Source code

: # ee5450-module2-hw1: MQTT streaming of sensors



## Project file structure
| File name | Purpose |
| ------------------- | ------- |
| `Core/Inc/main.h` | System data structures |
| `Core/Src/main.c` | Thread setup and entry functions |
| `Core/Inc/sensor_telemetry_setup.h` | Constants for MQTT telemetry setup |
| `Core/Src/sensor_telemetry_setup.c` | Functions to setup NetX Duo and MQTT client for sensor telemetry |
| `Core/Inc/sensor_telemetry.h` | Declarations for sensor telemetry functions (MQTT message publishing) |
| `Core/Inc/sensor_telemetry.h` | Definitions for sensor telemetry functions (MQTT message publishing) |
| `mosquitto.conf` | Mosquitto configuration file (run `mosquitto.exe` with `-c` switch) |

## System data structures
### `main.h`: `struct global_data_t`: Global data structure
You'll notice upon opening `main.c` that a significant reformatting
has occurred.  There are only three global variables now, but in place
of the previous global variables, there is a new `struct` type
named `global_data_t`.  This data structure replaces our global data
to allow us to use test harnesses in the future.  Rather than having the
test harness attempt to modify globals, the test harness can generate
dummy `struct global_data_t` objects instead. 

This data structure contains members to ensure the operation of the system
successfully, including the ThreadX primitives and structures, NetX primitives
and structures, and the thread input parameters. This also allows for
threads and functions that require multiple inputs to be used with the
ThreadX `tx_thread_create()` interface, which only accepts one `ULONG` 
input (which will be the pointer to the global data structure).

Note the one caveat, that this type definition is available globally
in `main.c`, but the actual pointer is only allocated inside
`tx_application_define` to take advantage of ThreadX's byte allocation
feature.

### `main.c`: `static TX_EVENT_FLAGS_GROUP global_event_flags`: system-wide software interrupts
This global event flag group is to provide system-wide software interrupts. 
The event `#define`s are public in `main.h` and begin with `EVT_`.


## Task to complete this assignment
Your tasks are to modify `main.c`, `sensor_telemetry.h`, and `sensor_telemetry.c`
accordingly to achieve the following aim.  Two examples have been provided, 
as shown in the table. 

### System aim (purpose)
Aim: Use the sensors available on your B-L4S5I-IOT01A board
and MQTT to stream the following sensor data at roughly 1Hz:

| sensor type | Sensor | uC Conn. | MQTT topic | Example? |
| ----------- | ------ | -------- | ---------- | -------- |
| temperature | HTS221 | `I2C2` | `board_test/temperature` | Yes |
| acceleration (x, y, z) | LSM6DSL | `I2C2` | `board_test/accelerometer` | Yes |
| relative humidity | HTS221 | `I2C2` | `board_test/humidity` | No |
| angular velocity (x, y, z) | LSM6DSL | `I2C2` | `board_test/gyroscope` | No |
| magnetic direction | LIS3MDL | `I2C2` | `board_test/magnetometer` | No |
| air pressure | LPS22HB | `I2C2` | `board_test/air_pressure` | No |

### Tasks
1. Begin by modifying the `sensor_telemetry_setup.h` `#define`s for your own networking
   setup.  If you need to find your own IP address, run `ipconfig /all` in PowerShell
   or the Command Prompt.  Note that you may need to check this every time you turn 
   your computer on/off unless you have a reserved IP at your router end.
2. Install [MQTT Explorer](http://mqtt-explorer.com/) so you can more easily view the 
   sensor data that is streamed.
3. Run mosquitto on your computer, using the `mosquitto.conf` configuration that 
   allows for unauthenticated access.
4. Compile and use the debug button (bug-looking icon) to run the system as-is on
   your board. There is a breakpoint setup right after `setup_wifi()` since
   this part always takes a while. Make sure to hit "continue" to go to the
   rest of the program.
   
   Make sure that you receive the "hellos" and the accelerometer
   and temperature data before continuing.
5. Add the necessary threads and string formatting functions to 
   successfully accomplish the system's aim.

◇ ◇ ◇ ◇ ◇ ◇ ◇

# Exercise directions
Transcribe all the material, making sure each line matches the original.

# Result of the task
Source code

: # ee5450-module2-hw1: MQTT streaming of sensors



## Project file structure
| File name | Purpose |
| ------------------- | ------- |
| `Core/Inc/main.h` | System data structures |
| `Core/Src/main.c` | Thread setup and entry functions |
| `Core/Inc/sensor_telemetry_setup.h` | Constants for MQTT telemetry setup |
| `Core/Src/sensor_telemetry_setup.c` | Functions to setup NetX Duo and MQTT client for sensor telemetry |
| `Core/Inc/sensor_telemetry.h` | Declarations for sensor telemetry functions (MQTT message publishing) |
| `Core/Inc/sensor_telemetry.h` | Definitions for sensor telemetry functions (MQTT message publishing) |
| `mosquitto.conf` | Mosquitto configuration file (run `mosquitto.exe` with `-c` switch) |

## System data structures
### `main.h`: `struct global_data_t`: Global data structure
You'll notice upon opening `main.c` that a significant reformatting
has occurred.  There are only three global variables now, but in place
of the previous global variables, there is a new `struct` type
named `global_data_t`.  This data structure replaces our global data
to allow us to use test harnesses in the future.  Rather than having the
test harness attempt to modify globals, the test harness can generate
dummy `struct global_data_t` objects instead. 

This data structure contains members to ensure the operation of the system
successfully, including the ThreadX primitives and structures, NetX primitives
and structures, and the thread input parameters. This also allows for
threads and functions that require multiple inputs to be used with the
ThreadX `tx_thread_create()` interface, which only accepts one `ULONG` 
input (which will be the pointer to the global data structure).

Note the one caveat, that this type definition is available globally
in `main.c`, but the actual pointer is only allocated inside
`tx_application_define` to take advantage of ThreadX's byte allocation
feature.

### `main.c`: `static TX_EVENT_FLAGS_GROUP global_event_flags`: system-wide software interrupts
This global event flag group is to provide system-wide software interrupts. 
The event `#define`s are public in `main.h` and begin with `EVT_`.


## Task to complete this assignment
Your tasks are to modify `main.c`, `sensor_telemetry.h`, and `sensor_telemetry.c`
accordingly to achieve the following aim.  Two examples have been provided, 
as shown in the table. 

### System aim (purpose)
Aim: Use the sensors available on your B-L4S5I-IOT01A board
and MQTT to stream the following sensor data at roughly 1Hz:

| sensor type | Sensor | uC Conn. | MQTT topic | Example? |
| ----------- | ------ | -------- | ---------- | -------- |
| temperature | HTS221 | `I2C2` | `board_test/temperature` | Yes |
| acceleration (x, y, z) | LSM6DSL | `I2C2` | `board_test/accelerometer` | Yes |
| relative humidity | HTS221 | `I2C2` | `board_test/humidity` | No |
| angular velocity (x, y, z) | LSM6DSL | `I2C2` | `board_test/gyroscope` | No |
| magnetic direction | LIS3MDL | `I2C2` | `board_test/magnetometer` | No |
| air pressure | LPS22HB | `I2C2` | `board_test/air_pressure` | No |

### Tasks
1. Begin by modifying the `sensor_telemetry_setup.h` `#define`s for your own networking
   setup.  If you need to find your own IP address, run `ipconfig /all` in PowerShell
   or the Command Prompt.  Note that you may need to check this every time you turn 
   your computer on/off unless you have a reserved IP at your router end.
2. Install [MQTT Explorer](http://mqtt-explorer.com/) so you can more easily view the 
   sensor data that is streamed.
3. Run mosquitto on your computer, using the `mosquitto.conf` configuration that 
   allows for unauthenticated access.
4. Compile and use the debug button (bug-looking icon) to run the system as-is on
   your board. There is a breakpoint setup right after `setup_wifi()` since
   this part always takes a while. Make sure to hit "continue" to go to the
   rest of the program.
   
   Make sure that you receive the "hellos" and the accelerometer
   and temperature data before continuing.
5. Add the necessary threads and string formatting functions to 
   successfully accomplish the system's aim.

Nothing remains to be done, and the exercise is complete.